Nunca, na história da informação científica médica, ela foi tanta, tão frequente, mas tão frágil e volátil. O que é afirmado hoje é negado amanhã. Qualquer tema pode entrar num ciclo de verdadeiro/falso continuado, potenciado pelos media, pela política, pela opinião pública. Filtrar essa informação, dar-lhe o valor científico firme de que necessitamos para atuar é extremamente difícil para quem decide e quem implementa. No controlo da pandemia, o desgaste destes 6 meses está a resultar em algumas decisões político-sanitárias, umas completamente infelizes, outras no mínimo controversas. A influência da política e da economia nas opções epidemiológicas ajuda ao aparecimento de movimentos populistas de contestação a regras cientificamente comprovadas (das poucas que são firmes). Preocupante é o facto da recente contestação anti-máscara estar claramente baseada nos comportamentos repugnantes e criminosos de bem conhecidas figuras máximas desse populismo.
A medicina do viajante limitou-se ao mínimo essencial durante estes meses. O fecho de fronteiras, as limitações à mobilidade das pessoas, os riscos de proximidade nos aeroportos e aviões, reduziu as viagens entre países em repatriamentos ou voos humanitários. A medicina do viajante ficou, igualmente, confinada.
O aliviar das restrições à mobilidade acompanhou a procura de consultas de viajante. Mas sempre diretamente relacionada com a covid-19 e com as limitações a ela associadas: os nossos primeiros viajantes não eram pessoas preocupadas com os riscos das doenças endémicas com que pudessem contactar, mas que apenas procuravam a prescrição para fazerem o teste de pesquisa de SARS-CoV-2, exigido pelas autoridades locais para a entrada nesse destino. E, neste momento, se mais pessoas estão a viajar, grande parte do tempo da consulta é dedicado às formas de evitar a infecção por coronavírus: aeroportos, aviões, obrigatoriedade de testes, como gerir entradas em diferentes países, os números e tendências da infeção nos destinos. O aconselhamento sobre os riscos de outras doenças transmissíveis, esses, são encarados, pelo viajante, de forma muito mais ligeira e com muito menos importância. Mas claro, se houver vacinas, sempre se faz...

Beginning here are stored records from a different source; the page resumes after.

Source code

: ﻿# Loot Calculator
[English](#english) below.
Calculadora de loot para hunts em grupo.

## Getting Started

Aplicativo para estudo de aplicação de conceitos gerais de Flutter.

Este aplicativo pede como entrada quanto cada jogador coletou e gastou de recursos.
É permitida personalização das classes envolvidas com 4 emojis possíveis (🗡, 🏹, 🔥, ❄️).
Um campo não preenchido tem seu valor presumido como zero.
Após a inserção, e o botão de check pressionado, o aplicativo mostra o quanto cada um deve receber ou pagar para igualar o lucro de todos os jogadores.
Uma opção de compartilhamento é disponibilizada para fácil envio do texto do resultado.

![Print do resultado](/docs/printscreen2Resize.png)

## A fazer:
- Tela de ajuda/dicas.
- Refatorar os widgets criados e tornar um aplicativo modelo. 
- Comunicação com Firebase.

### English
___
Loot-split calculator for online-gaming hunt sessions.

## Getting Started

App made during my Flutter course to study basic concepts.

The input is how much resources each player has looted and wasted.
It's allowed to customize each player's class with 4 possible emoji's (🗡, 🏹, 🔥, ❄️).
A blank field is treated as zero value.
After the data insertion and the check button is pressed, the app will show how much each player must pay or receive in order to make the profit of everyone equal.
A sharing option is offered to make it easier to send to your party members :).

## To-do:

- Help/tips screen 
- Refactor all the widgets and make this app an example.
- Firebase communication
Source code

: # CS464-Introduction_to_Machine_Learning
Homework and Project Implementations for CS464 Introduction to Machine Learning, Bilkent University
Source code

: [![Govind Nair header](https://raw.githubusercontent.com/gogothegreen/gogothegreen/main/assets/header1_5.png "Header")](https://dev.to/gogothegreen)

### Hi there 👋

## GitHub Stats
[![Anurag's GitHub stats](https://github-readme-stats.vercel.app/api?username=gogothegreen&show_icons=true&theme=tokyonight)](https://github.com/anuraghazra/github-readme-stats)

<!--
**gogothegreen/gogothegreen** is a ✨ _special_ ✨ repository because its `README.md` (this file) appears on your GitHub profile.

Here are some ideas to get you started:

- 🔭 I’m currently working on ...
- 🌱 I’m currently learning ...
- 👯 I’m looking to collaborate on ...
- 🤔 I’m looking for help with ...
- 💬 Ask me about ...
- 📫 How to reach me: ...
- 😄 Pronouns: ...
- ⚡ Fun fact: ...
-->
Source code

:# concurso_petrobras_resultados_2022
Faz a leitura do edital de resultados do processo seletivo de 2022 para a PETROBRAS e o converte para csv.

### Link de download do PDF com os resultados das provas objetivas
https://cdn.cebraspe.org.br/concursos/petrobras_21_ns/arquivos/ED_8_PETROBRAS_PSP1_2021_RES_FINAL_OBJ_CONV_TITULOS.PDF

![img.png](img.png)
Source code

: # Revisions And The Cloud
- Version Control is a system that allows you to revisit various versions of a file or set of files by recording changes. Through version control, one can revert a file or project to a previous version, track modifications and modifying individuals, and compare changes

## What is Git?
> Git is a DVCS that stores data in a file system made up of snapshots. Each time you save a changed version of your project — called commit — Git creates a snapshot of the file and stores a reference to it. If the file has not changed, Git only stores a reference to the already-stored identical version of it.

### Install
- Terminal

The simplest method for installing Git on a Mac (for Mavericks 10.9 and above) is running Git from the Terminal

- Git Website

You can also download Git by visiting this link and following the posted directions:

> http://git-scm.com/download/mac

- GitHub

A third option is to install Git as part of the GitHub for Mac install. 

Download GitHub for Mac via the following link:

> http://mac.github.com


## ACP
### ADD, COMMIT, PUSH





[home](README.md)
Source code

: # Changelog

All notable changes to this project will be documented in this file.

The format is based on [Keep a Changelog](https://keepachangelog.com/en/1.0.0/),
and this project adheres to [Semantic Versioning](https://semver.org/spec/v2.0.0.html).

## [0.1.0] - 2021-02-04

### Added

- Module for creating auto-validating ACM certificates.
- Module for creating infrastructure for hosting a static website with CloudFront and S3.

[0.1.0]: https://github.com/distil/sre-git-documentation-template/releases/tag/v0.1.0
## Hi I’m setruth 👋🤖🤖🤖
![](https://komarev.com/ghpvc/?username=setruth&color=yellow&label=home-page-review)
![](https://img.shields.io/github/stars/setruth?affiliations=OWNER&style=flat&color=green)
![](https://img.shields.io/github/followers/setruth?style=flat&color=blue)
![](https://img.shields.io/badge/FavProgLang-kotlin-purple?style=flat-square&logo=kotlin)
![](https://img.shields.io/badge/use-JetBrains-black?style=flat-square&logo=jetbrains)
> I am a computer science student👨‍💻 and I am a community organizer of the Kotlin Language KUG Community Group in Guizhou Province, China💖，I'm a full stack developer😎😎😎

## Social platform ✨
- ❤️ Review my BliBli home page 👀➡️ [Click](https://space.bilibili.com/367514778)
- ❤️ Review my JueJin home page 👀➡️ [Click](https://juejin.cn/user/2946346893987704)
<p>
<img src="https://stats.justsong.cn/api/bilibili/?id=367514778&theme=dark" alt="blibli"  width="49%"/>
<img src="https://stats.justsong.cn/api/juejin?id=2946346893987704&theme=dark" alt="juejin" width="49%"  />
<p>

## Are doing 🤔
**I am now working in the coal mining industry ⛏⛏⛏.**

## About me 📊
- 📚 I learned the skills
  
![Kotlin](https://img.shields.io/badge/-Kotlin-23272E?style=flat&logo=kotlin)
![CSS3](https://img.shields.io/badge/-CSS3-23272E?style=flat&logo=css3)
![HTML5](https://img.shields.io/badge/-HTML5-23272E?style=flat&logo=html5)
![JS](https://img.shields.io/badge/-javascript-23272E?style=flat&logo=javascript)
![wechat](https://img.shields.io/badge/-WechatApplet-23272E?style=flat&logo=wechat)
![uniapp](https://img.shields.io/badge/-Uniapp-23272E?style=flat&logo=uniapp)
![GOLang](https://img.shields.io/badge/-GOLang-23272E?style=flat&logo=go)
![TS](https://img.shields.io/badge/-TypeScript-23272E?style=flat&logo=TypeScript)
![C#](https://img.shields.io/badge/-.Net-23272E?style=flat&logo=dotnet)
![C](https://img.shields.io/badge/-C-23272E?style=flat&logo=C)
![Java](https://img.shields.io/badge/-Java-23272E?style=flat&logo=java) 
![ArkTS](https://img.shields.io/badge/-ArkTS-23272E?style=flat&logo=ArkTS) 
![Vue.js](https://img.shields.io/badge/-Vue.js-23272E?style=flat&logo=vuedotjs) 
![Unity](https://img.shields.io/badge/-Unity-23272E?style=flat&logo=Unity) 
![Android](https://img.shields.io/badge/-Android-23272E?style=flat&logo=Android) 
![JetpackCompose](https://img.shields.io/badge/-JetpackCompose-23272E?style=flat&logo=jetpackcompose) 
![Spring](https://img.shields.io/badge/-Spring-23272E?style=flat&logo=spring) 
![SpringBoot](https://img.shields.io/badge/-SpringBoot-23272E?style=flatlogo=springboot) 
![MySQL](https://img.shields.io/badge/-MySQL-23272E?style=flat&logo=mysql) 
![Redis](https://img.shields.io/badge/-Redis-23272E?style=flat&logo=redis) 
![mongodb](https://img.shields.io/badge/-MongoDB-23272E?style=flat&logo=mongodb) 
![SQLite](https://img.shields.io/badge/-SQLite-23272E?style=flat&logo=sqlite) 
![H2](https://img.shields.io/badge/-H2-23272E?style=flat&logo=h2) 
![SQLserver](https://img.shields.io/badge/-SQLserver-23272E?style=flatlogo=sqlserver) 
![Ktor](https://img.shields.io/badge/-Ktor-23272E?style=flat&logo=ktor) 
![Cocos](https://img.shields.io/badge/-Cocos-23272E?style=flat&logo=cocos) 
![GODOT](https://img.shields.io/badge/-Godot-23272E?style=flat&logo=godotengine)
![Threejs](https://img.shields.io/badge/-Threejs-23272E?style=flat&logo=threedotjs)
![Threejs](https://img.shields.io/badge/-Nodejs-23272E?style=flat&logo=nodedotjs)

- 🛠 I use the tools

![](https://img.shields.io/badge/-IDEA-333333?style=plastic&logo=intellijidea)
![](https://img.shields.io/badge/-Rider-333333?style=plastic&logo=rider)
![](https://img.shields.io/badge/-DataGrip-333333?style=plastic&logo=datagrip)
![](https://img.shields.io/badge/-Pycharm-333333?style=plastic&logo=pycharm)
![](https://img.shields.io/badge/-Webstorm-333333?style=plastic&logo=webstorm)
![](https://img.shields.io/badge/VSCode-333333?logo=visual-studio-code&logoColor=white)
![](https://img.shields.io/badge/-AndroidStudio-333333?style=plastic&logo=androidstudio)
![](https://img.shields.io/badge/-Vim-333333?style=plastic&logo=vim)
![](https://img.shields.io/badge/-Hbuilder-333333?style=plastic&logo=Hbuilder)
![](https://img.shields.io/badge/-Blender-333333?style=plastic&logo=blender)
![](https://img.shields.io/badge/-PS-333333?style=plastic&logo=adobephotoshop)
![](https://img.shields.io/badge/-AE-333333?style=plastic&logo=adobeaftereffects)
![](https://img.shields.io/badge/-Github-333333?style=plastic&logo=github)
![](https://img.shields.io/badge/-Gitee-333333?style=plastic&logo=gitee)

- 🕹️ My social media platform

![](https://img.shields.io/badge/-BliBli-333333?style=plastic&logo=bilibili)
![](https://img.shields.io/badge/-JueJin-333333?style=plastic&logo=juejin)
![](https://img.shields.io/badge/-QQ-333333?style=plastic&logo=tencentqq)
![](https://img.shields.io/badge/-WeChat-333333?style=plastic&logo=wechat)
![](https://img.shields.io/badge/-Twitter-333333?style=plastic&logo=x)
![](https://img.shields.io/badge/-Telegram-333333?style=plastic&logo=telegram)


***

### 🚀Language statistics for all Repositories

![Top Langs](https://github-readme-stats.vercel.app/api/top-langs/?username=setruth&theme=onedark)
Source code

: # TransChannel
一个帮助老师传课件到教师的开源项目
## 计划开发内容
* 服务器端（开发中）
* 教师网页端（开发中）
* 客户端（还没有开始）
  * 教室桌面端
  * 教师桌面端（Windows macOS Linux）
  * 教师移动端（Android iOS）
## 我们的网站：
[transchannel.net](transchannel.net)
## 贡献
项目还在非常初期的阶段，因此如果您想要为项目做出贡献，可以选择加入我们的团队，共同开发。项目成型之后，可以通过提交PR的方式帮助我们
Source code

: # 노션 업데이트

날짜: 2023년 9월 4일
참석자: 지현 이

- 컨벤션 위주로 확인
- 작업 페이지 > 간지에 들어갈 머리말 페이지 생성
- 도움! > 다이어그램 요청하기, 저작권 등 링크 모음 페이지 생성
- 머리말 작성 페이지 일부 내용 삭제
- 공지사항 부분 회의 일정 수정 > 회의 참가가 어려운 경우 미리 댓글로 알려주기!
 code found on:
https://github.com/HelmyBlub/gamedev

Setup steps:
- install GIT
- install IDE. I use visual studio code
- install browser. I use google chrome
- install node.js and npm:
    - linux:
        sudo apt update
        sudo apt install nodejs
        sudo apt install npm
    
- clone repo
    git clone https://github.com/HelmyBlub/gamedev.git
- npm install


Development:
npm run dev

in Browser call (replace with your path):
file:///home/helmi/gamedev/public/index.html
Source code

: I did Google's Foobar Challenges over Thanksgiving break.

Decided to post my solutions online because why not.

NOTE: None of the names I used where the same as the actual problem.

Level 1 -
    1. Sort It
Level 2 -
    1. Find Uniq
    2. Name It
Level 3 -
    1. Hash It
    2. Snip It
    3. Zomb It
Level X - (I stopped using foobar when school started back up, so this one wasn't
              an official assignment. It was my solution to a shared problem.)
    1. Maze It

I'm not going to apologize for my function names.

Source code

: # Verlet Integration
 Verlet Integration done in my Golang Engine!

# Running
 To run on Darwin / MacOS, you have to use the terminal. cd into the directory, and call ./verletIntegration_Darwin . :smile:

Paradoxalmente, num tempo em as pessoas nos pedem aconselhamento ou são informadas sobre os riscos de uma viagem ao supermercado, sugiro que utilizemos esses conceitos (da perceção do risco) nas nossas consultas de medicina do viajante: saber como se comportar e como prevenir ativamente a infeção por SARS-CoV-2 é exatamente a mesma atitude que se pede em relação à malária, às doenças por águas e alimentos, e todas as outras doenças do viajante para as quais não existem vacinas.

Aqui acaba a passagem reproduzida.